Notice that the boy in the video, like plenty of kids we’ve all seen, has been already trained at his young age to give more attention to screens than to human beings. How did he get that way? From before birth, humans are biologically wired to prefer human faces and voices to other visual and auditory stimuli. Parents of the young kids glued to their iPads in restaurants have allowed their children’s natural and appropriate biological preferences for human interaction to be reprogrammed into addictions to inanimate objects.

This should horrify more of us. And the solution is not more screens, it’s more relationships.

What tech-addicted, parent-deprived children need is not a robot. They need their own moms and dads to care about them enough to learn how to personally teach their kids to do what is best for them. That’s what parenting is all about: Developing our leadership and relationship skills through trial, error, and a lot of love.

Robots might arrive pre-programmed with helpful coaxing phrases and other child development solutions that parents would otherwise have to take years to discover and practice. But this will deprive Moxie-owning kids of parents who have developed better skills they can deploy any time it’s needed, instead of the daily one-hour limit Moxie is programmed to be “awake” (in a telling attempt to head off twisted relationships with this robot like those depicted in “Black Mirror” and movies like “Her.”)

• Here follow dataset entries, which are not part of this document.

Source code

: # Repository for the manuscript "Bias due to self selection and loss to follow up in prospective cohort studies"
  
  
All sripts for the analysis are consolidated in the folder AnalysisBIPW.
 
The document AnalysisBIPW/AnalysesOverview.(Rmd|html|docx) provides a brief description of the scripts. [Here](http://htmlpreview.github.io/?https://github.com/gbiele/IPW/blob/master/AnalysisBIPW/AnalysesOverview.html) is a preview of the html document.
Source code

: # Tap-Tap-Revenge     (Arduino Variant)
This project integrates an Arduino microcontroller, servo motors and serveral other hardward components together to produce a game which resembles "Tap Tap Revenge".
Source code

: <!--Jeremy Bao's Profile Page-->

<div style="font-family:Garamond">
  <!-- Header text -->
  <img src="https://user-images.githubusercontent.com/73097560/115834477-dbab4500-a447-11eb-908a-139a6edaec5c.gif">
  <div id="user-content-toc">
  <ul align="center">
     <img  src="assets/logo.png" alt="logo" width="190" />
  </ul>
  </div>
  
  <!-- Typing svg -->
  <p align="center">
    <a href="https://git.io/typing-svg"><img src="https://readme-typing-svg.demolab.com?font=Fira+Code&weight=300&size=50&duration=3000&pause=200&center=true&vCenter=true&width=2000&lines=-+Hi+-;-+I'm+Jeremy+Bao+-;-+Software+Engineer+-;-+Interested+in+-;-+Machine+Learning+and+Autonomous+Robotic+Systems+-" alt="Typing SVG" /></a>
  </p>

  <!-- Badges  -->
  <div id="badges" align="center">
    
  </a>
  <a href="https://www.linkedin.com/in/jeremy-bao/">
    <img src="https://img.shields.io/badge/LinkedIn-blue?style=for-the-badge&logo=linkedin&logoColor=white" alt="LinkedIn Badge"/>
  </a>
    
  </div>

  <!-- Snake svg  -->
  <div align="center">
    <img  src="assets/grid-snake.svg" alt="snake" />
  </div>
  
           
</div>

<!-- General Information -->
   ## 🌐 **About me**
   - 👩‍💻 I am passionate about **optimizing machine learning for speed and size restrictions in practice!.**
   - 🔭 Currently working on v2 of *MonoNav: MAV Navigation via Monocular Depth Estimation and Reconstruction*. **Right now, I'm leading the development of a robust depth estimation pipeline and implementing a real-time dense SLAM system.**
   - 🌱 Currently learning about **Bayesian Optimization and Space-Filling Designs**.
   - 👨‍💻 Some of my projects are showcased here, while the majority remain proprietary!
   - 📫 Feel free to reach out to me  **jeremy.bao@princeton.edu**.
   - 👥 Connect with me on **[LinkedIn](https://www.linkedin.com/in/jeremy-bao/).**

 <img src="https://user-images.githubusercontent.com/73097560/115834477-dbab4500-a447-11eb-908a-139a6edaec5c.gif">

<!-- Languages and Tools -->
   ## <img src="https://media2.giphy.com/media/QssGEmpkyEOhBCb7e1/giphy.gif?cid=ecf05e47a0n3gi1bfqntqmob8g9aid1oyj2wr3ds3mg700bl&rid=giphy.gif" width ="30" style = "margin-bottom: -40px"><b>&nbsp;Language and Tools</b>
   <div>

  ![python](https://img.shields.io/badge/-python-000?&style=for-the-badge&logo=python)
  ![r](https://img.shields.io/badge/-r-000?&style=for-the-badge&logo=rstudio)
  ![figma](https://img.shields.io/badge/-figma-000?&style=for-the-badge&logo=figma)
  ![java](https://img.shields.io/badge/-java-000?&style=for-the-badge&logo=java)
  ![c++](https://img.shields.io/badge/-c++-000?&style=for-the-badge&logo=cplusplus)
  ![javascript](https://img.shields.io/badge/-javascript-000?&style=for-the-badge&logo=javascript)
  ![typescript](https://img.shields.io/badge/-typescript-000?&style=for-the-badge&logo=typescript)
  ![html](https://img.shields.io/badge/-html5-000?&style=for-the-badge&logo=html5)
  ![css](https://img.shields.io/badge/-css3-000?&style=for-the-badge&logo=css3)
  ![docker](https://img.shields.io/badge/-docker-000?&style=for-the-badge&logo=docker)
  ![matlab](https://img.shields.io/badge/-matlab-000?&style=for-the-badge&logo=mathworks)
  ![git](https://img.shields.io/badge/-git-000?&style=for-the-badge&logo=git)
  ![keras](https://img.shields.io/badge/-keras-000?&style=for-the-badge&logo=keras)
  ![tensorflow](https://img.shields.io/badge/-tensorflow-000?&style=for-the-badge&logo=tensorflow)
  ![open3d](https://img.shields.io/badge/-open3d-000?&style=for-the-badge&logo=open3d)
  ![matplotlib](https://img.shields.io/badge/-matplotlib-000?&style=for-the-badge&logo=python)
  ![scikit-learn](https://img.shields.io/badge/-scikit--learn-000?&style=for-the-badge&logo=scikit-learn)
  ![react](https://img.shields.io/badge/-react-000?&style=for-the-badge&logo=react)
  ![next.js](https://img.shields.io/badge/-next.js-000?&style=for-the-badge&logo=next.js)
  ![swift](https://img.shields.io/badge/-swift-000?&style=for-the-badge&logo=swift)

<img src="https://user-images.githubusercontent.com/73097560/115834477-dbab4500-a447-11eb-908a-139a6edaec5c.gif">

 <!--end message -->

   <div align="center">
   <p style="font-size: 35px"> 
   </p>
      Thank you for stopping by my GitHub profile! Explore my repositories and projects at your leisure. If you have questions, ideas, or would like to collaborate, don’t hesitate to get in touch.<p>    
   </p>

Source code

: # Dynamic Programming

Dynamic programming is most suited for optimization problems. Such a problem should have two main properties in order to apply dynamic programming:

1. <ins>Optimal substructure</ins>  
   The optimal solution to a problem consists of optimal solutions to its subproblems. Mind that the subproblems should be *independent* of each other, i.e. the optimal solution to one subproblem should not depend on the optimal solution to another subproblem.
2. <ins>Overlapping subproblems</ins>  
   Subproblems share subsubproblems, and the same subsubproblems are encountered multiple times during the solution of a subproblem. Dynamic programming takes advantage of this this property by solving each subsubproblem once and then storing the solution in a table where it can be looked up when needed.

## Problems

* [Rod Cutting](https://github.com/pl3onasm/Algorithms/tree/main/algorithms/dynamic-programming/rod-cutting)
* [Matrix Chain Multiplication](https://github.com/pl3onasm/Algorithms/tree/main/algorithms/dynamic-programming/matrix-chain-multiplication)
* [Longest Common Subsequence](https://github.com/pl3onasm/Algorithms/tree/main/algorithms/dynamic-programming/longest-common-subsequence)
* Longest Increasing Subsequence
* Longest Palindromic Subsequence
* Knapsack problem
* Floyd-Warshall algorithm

Thus, while attempting to improve social, emotional, and communication skills, ironically Moxie is more likely to attenuate them and prevent them from forming across the entire family. Even if in a limited way, Moxie will replace the parent-child relationship with a child-robot relationship. I suspect that’s not going to be good for children in the long run.

“Moxie was originally imagined for children on the autism spectrum, but it’s now being marketed to all young children through a subscription model that promises new educational content each week,” says Fast Company. That’s because we’re all a little autistic now, thanks in part to our increasingly tech-mediated and relationship-starved society.

“Socio-emotional learning” is a rising fad largely centered on the problem of trying to fill in for yet another aspect of poor and absent parenting. Teachers are increasingly noticing children unable to carry on simple conversations and lacking other basic social skills such as looking people in the eyes when they talk and controlling their emotions. Sensing big money to be made off people’s relationship failures, schools, foundations, and edtech companies are speculating in the field of “socioemotional learning” with ways to centrally control kids’ behavior and emotions rather than reinforcing families’ natural abilities to inculcate these skills themselves.

Research has found that not only are poor self-control and social skills correlated with parent absence, they are also correlated with tech addictions. Prominent iGen sociologist Jean Twenge writes that teens and tweens’ lack of ability to navigate social situations such as dating, working out problems with friends  and family, and communicating with employers is linked to their high use of screens to mediate social relationships. Screens reduce people’s practice communicating, making us worse at it.

Conversely, for young children, “in-person interactions with parents are much more effective than video for learning of new verbal or nonverbal problem-solving skills,” according to the American Academy of Pediatrics.

The Academy also finds that parents’ tech addictions make them more irritable with their kids and less likely to interact with them. Perhaps more expensive tech like Moxie can help solve problems tech generally exacerbates, or perhaps it’s time to put down the screens and start talking to our kids again.